Mr Benn: Like many Members of this House, I lost an uncle in the second world war. He was an RAF pilot and he was killed three weeks after D-day. He fought, along with everybody else, against the ideology of Nazism and what it did, which is why the rise of the far right in Europe should give us all cause for concern and remind us of the dangers of the past. The growth and stability of the post-war period have led people to believe that that is all done and dusted, but it is not. It is still with us. The values we are fighting to uphold are the values of co-operation between free democracies that have come together of their own volition in the interests of maintaining peace and building something better for the future. That is the difference between those who argue to remain and those who think we should leave.

* * *
Sir Gerald Howarth: ... On the wider issue, it would be perverse in the extreme if, in order to manage extremist Muslims who are bent on our destruction and whom we have allowed to settle in the country, the Government were to impose severe restrictions on those practising the state religion of Christianity, which espouses turning the other cheek and love for thy neighbour. I believe that Christian society here is under threat. It was reported in the paper today that only 52% of people regard themselves as Christian, and we are in danger of creating a vacuum that will be filled by others.

Dr Lewis: I have never been able to document this, but I remember my father telling me – coming as we do from a Jewish background – that when Polish émigrés who settled here at the end of the second world war began, in certain enclaves, to bring some of the anti-Semitic traditions from their homeland of the past to our homeland of the present, the Labour Government of the day made a very firm statement about that. There was nothing discriminatory about focusing on that particular problem; we must focus on the problem where the totalitarian doctrine is being applied.

* * *
Andy Burnham (Shadow Home Secretary): ... We have heard the Prime Minister say that parts of the Muslim community are “quietly condoning” extremism. That does not win hearts and minds in the community, and we need 99.9% of people to work with the Government to find the very small number of people who may be at risk of radicalisation.

Rather than compounding the damage by legislating in haste, I urge Ministers to take a step back and to set up a cross-party review of how the statutory duty is working in practice. That would be much more beneficial than pushing on with further legislation.

Dr Lewis: I am sure that the right hon.

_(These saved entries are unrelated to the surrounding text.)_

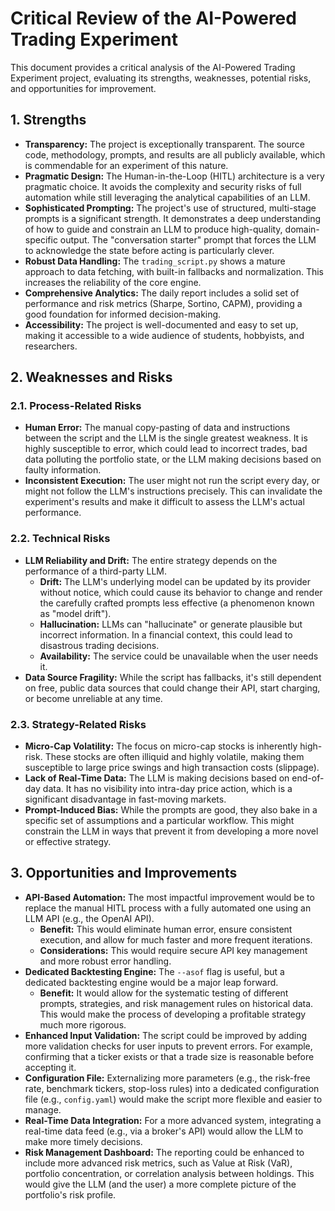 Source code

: # Critical Review of the AI-Powered Trading Experiment

This document provides a critical analysis of the AI-Powered Trading Experiment project, evaluating its strengths, weaknesses, potential risks, and opportunities for improvement.

## 1. Strengths

*   **Transparency:** The project is exceptionally transparent. The source code, methodology, prompts, and results are all publicly available, which is commendable for an experiment of this nature.
*   **Pragmatic Design:** The Human-in-the-Loop (HITL) architecture is a very pragmatic choice. It avoids the complexity and security risks of full automation while still leveraging the analytical capabilities of an LLM.
*   **Sophisticated Prompting:** The project's use of structured, multi-stage prompts is a significant strength. It demonstrates a deep understanding of how to guide and constrain an LLM to produce high-quality, domain-specific output. The "conversation starter" prompt that forces the LLM to acknowledge the state before acting is particularly clever.
*   **Robust Data Handling:** The `trading_script.py` shows a mature approach to data fetching, with built-in fallbacks and normalization. This increases the reliability of the core engine.
*   **Comprehensive Analytics:** The daily report includes a solid set of performance and risk metrics (Sharpe, Sortino, CAPM), providing a good foundation for informed decision-making.
*   **Accessibility:** The project is well-documented and easy to set up, making it accessible to a wide audience of students, hobbyists, and researchers.

## 2. Weaknesses and Risks

### 2.1. Process-Related Risks
*   **Human Error:** The manual copy-pasting of data and instructions between the script and the LLM is the single greatest weakness. It is highly susceptible to error, which could lead to incorrect trades, bad data polluting the portfolio state, or the LLM making decisions based on faulty information.
*   **Inconsistent Execution:** The user might not run the script every day, or might not follow the LLM's instructions precisely. This can invalidate the experiment's results and make it difficult to assess the LLM's actual performance.

### 2.2. Technical Risks
*   **LLM Reliability and Drift:** The entire strategy depends on the performance of a third-party LLM.
    *   **Drift:** The LLM's underlying model can be updated by its provider without notice, which could cause its behavior to change and render the carefully crafted prompts less effective (a phenomenon known as "model drift").
    *   **Hallucination:** LLMs can "hallucinate" or generate plausible but incorrect information. In a financial context, this could lead to disastrous trading decisions.
    *   **Availability:** The service could be unavailable when the user needs it.
*   **Data Source Fragility:** While the script has fallbacks, it's still dependent on free, public data sources that could change their API, start charging, or become unreliable at any time.

### 2.3. Strategy-Related Risks
*   **Micro-Cap Volatility:** The focus on micro-cap stocks is inherently high-risk. These stocks are often illiquid and highly volatile, making them susceptible to large price swings and high transaction costs (slippage).
*   **Lack of Real-Time Data:** The LLM is making decisions based on end-of-day data. It has no visibility into intra-day price action, which is a significant disadvantage in fast-moving markets.
*   **Prompt-Induced Bias:** While the prompts are good, they also bake in a specific set of assumptions and a particular workflow. This might constrain the LLM in ways that prevent it from developing a more novel or effective strategy.

## 3. Opportunities and Improvements

*   **API-Based Automation:** The most impactful improvement would be to replace the manual HITL process with a fully automated one using an LLM API (e.g., the OpenAI API).
    *   **Benefit:** This would eliminate human error, ensure consistent execution, and allow for much faster and more frequent iterations.
    *   **Considerations:** This would require secure API key management and more robust error handling.
*   **Dedicated Backtesting Engine:** The `--asof` flag is useful, but a dedicated backtesting engine would be a major leap forward.
    *   **Benefit:** It would allow for the systematic testing of different prompts, strategies, and risk management rules on historical data. This would make the process of developing a profitable strategy much more rigorous.
*   **Enhanced Input Validation:** The script could be improved by adding more validation checks for user inputs to prevent errors. For example, confirming that a ticker exists or that a trade size is reasonable before accepting it.
*   **Configuration File:** Externalizing more parameters (e.g., the risk-free rate, benchmark tickers, stop-loss rules) into a dedicated configuration file (e.g., `config.yaml`) would make the script more flexible and easier to manage.
*   **Real-Time Data Integration:** For a more advanced system, integrating a real-time data feed (e.g., via a broker's API) would allow the LLM to make more timely decisions.
*   **Risk Management Dashboard:** The reporting could be enhanced to include more advanced risk metrics, such as Value at Risk (VaR), portfolio concentration, or correlation analysis between holdings. This would give the LLM (and the user) a more complete picture of the portfolio's risk profile.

Gentleman would accept that when we dealt with the totalitarian theories of communism and fascism in the past, we never made illegal the holding of such views; we made illegal the carrying out of such views with any form of violent action. However, does he also accept that where children and indoctrination in secret are concerned, we must intervene if we are not to see the radicalisation of a new generation?